Exercise → Could you copy, exactly as written, every line from the first line of the records through the one containing "leave $v$ on the edge with port $i+1$."?

Records from a data source
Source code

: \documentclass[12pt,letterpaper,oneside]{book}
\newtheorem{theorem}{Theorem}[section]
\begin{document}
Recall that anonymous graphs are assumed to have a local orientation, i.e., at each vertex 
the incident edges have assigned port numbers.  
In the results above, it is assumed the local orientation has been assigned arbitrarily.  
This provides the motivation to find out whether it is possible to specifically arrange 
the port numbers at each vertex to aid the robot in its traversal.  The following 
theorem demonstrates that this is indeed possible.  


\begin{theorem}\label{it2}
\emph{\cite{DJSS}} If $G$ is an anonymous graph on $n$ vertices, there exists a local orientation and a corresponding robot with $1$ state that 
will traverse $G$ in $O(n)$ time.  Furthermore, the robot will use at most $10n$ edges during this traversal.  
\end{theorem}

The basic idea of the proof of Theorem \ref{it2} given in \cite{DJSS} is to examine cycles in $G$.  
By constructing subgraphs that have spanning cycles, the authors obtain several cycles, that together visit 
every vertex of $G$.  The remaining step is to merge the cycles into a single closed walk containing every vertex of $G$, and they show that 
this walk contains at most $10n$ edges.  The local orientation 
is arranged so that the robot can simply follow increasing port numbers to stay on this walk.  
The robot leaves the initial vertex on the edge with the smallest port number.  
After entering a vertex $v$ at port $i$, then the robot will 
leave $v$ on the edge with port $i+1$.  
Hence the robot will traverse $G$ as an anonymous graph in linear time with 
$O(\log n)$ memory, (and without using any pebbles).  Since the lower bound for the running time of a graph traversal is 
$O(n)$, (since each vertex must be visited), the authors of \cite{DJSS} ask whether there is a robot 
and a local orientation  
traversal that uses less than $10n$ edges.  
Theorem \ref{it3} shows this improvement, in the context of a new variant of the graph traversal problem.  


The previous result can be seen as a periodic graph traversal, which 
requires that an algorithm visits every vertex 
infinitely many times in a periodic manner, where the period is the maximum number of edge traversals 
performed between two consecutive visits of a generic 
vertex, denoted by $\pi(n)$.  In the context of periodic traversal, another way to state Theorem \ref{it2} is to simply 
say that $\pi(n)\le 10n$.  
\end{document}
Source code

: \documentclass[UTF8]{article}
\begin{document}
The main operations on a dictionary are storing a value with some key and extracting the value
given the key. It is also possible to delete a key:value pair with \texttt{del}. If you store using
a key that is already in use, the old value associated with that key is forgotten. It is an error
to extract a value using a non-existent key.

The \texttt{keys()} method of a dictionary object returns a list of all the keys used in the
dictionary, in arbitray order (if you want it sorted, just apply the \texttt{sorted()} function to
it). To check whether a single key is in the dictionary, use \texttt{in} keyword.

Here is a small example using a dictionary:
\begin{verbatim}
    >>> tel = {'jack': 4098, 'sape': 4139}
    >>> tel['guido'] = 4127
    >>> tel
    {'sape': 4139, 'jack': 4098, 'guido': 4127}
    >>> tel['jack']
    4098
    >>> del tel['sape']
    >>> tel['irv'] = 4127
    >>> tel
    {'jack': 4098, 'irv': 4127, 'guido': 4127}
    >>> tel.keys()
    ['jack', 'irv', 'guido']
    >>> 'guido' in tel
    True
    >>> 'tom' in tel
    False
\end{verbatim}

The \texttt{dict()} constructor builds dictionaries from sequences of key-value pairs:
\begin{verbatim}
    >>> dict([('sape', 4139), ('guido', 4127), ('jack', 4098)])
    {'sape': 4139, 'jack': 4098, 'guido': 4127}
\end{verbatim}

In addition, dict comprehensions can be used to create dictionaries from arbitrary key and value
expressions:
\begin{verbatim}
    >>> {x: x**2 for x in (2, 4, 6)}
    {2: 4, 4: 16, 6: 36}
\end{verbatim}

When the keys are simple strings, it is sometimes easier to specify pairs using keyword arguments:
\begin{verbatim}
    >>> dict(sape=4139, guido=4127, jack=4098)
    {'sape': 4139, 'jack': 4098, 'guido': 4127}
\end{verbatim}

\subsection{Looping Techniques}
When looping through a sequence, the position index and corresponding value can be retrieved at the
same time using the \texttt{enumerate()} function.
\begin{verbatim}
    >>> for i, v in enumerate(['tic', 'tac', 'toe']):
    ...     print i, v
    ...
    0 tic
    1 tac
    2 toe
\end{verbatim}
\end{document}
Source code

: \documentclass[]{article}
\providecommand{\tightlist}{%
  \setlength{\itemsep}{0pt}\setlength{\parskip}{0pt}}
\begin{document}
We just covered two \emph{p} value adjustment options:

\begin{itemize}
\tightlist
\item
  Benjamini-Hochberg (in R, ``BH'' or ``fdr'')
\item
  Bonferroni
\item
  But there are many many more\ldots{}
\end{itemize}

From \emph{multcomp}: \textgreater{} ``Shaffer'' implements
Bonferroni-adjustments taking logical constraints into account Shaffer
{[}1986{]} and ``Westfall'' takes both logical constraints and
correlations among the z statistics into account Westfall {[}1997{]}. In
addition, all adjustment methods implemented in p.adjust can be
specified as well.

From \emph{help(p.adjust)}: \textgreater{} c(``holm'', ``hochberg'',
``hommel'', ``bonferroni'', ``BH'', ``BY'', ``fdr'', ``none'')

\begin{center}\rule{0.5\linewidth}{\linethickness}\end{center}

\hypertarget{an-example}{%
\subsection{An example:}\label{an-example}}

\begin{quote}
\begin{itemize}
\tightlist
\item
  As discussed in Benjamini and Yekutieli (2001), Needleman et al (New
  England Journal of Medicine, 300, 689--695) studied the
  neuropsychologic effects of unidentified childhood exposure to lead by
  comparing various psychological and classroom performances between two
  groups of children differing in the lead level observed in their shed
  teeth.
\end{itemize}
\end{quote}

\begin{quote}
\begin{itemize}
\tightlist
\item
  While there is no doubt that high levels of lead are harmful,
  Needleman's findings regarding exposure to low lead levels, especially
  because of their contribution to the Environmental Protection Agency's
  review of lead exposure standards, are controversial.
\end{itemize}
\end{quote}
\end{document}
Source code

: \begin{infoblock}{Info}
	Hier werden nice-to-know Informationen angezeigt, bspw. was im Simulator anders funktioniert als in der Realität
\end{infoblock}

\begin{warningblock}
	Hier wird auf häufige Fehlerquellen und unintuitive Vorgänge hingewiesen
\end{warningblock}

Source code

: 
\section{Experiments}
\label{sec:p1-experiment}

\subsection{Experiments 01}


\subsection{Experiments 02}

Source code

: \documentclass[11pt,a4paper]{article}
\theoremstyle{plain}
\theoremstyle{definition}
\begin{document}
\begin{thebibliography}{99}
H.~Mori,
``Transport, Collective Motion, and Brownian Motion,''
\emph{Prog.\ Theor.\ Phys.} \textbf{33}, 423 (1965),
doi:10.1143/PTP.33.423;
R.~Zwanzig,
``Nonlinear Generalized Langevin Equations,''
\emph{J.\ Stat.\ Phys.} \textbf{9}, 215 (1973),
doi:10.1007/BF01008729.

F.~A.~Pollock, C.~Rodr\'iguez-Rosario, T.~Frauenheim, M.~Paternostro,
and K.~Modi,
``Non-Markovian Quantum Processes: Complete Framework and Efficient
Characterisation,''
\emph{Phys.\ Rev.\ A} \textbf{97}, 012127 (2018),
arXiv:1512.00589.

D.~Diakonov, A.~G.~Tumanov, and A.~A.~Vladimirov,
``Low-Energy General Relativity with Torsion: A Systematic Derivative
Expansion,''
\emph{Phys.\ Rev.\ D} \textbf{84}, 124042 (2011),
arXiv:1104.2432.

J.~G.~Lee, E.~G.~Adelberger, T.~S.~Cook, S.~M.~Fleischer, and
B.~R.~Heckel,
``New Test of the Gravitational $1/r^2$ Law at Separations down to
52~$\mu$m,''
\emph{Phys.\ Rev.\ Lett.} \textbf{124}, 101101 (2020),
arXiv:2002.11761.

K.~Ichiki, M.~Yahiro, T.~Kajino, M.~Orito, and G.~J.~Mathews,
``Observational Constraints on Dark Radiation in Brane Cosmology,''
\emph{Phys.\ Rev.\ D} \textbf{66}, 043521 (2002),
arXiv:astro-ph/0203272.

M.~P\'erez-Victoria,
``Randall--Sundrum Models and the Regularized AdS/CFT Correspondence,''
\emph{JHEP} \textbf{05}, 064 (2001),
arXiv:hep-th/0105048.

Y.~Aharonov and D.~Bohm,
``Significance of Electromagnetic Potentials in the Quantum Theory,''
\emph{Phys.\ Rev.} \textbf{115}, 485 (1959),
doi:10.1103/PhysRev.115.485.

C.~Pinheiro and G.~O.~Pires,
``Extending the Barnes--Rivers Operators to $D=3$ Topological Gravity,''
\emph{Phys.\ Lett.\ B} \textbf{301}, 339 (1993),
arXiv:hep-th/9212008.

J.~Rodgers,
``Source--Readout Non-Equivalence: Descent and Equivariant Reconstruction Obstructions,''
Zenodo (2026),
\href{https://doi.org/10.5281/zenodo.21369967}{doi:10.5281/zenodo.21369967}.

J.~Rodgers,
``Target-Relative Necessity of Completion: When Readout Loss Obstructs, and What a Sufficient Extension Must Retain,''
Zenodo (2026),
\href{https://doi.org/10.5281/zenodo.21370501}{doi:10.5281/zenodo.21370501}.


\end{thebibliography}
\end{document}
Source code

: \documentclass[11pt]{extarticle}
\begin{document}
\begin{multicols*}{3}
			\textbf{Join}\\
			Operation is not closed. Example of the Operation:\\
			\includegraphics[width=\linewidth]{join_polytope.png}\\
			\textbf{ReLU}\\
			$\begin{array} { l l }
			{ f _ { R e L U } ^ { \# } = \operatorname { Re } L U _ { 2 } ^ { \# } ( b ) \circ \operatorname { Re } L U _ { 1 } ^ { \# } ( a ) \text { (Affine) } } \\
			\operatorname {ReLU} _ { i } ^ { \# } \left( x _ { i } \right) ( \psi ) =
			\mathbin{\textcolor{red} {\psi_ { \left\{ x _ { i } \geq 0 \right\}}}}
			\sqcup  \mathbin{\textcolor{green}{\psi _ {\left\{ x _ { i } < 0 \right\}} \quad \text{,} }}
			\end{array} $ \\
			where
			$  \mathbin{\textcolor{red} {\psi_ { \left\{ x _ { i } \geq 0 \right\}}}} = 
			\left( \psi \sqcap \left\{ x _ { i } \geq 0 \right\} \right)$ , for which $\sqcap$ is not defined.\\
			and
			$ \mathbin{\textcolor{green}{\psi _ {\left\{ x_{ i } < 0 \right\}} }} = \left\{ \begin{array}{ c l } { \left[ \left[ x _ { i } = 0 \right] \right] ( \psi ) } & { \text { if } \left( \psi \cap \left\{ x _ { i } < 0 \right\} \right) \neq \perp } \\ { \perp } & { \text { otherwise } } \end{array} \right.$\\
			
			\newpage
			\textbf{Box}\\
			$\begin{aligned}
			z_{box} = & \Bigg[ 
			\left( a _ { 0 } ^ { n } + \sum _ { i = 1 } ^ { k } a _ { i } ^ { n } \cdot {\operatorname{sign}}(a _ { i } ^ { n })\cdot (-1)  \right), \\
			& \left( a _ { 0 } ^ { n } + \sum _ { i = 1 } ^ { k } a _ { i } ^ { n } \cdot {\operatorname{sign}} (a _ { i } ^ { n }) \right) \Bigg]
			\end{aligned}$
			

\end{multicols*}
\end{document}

Result below →
Source code

: \documentclass[12pt,letterpaper,oneside]{book}
\newtheorem{theorem}{Theorem}[section]
\begin{document}
Recall that anonymous graphs are assumed to have a local orientation, i.e., at each vertex 
the incident edges have assigned port numbers.  
In the results above, it is assumed the local orientation has been assigned arbitrarily.  
This provides the motivation to find out whether it is possible to specifically arrange 
the port numbers at each vertex to aid the robot in its traversal.  The following 
theorem demonstrates that this is indeed possible.  


\begin{theorem}\label{it2}
\emph{\cite{DJSS}} If $G$ is an anonymous graph on $n$ vertices, there exists a local orientation and a corresponding robot with $1$ state that 
will traverse $G$ in $O(n)$ time.  Furthermore, the robot will use at most $10n$ edges during this traversal.  
\end{theorem}

The basic idea of the proof of Theorem \ref{it2} given in \cite{DJSS} is to examine cycles in $G$.  
By constructing subgraphs that have spanning cycles, the authors obtain several cycles, that together visit 
every vertex of $G$.  The remaining step is to merge the cycles into a single closed walk containing every vertex of $G$, and they show that 
this walk contains at most $10n$ edges.  The local orientation 
is arranged so that the robot can simply follow increasing port numbers to stay on this walk.  
The robot leaves the initial vertex on the edge with the smallest port number.  
After entering a vertex $v$ at port $i$, then the robot will 
leave $v$ on the edge with port $i+1$.  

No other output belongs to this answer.